J'en viens aux tuyaux à anches, que j'explique si clairement dans la neuf et dixième Proposition qu'il faut seulement remarquer que la vieille méthode dont on taillait autrefois les échalottes (les rigoles d'anches) n'est quasi plus en usage, parce qu'on les estampe dans des moules de fonte. Ce qui a été dit ensuite des Voix Humaines de huit pouces de long se pratique selon le volonté du Facteur qui les fait quelque fois de six ou de sept pouces et d'autres fois de huit, ce qui revient à la même chose pour leur ton. Lorsqu'elles ont huit pouces, on les fait plus grosses que celles de six ou sept pouces, de sorte que la longueur est corrigée et récompensée par la grosseur.

Quant aux soufflets, aux Tremblants, à la manière de fondre le plomb et à toutes les autres choses qui concernent la fabrique des Orgues, j'en ai parlé ci-devant sans qu'il soit nécessaire de le répéter.

J'achève par l'abrégé qui n'a pas encore été expliqué.

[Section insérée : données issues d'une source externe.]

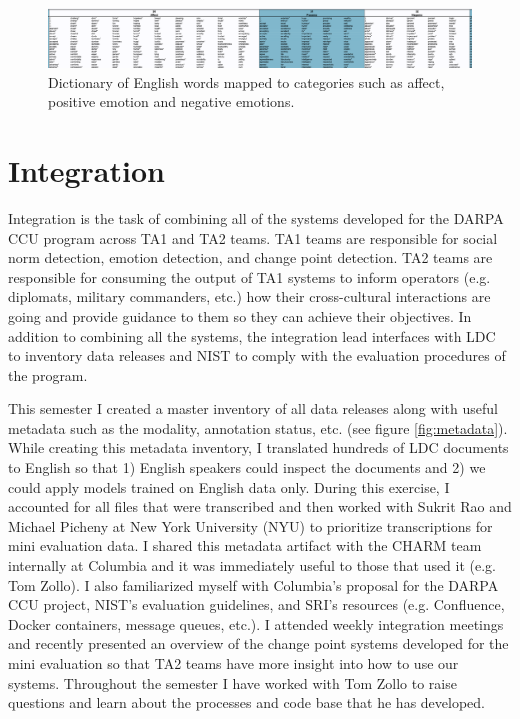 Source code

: \documentclass[12pt]{article}
\begin{document}
\begin{figure}[H]
    \centering
    \includegraphics[width=1.0\textwidth]{dictionary.png}
    \caption{Dictionary of English words mapped to categories such as affect, positive emotion and negative emotions.}
    \label{fig:dictionary}
\end{figure}

\section{Integration}
Integration is the task of combining all of the systems developed for the DARPA CCU program across TA1 and TA2 teams. TA1 teams are responsible for social norm detection, emotion detection, and change point detection. TA2 teams are responsible for consuming the output of TA1 systems to inform operators (e.g. diplomats, military commanders, etc.) how their cross-cultural interactions are going and provide guidance to them so they can achieve their objectives. In addition to combining all the systems, the integration lead interfaces with LDC to inventory data releases and NIST to comply with the evaluation procedures of the program.

This semester I created a master inventory of all data releases along with useful metadata such as the modality, annotation status, etc. (see figure 
\ref{fig:metadata}). While creating this metadata inventory, I translated hundreds of LDC documents to English so that 1) English speakers could inspect the documents and 2) we could apply models trained on English data only. During this exercise, I accounted for all files that were transcribed and then worked with Sukrit Rao and Michael Picheny at New York University (NYU) to prioritize transcriptions for mini evaluation data. I shared this metadata artifact with the CHARM team internally at Columbia and it was immediately useful to those that used it (e.g. Tom Zollo). I also familiarized myself with Columbia's proposal for the DARPA CCU project, NIST's evaluation guidelines, and SRI's resources (e.g. Confluence, Docker containers, message queues, etc.). I attended weekly integration meetings and recently presented an overview of the change point systems developed for the mini evaluation so that TA2 teams have more insight into how to use our systems. Throughout the semester I have worked with Tom Zollo to raise questions and learn about the processes and code base that he has developed. 
\end{document}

Parce qu'il ne peut bien s'exprimer par le seul discours et qu'il est assez aisé d'expliquer par la seule vue des Orgues communs qui ont des abrégés, je dirai seulement qu'ils ont été inventés afin que chaque touche du clavier, qui n'a que deux pieds de long, se rapporte à chaque soupape des sommiers qui ont quatre, cinq, ou six pieds de long. Ce qui se fait par le moyen de plusieurs barreaux de bois qui sont un peu ronds (les rouleaux) et qui ont deux pointes de fil de fer aux deux bouts lesquelles leur servent de pivot pour se tourner. On met ces deux pointes dans deux petites chevilles de bois dans lequel chaque barreau tourne librement. Lorsque l'on veut faire tirer quelque marche, il faut mettre une cheville au bout du barreau qui est sous ladite marche, et une autre cheville à l'autre bout du même barreau, lequel est vis à vis de la soupape qu'il doit faire ouvrir. Pour ce sujet, on attache une petite baguette de bois (la vergette) au bout qui est sur la marche à laquelle elle tient perpétuellement, et puis on attache à la cheville du bout du barreau, qui est vis à vis de la soupape, le fil de laiton que nous avons décrit ci-devant et qui est attaché à la soupape dans le sommier. Lorsque l'on abat la marche du clavier, la baguette qui y est attachée fait mouvoir le barreau qui tire la soupape attachée à la petite cheville de bois du bout dudit barreau. Ainsi, une marche du clavier fait souvent parler un tuyau fort éloigné. Mais il faut si bien accommoder les barreaux qu'ils tournent très aisément dans leurs chevilles afin que le clavier soit aisé à toucher et que les tuyaux répondent promptement.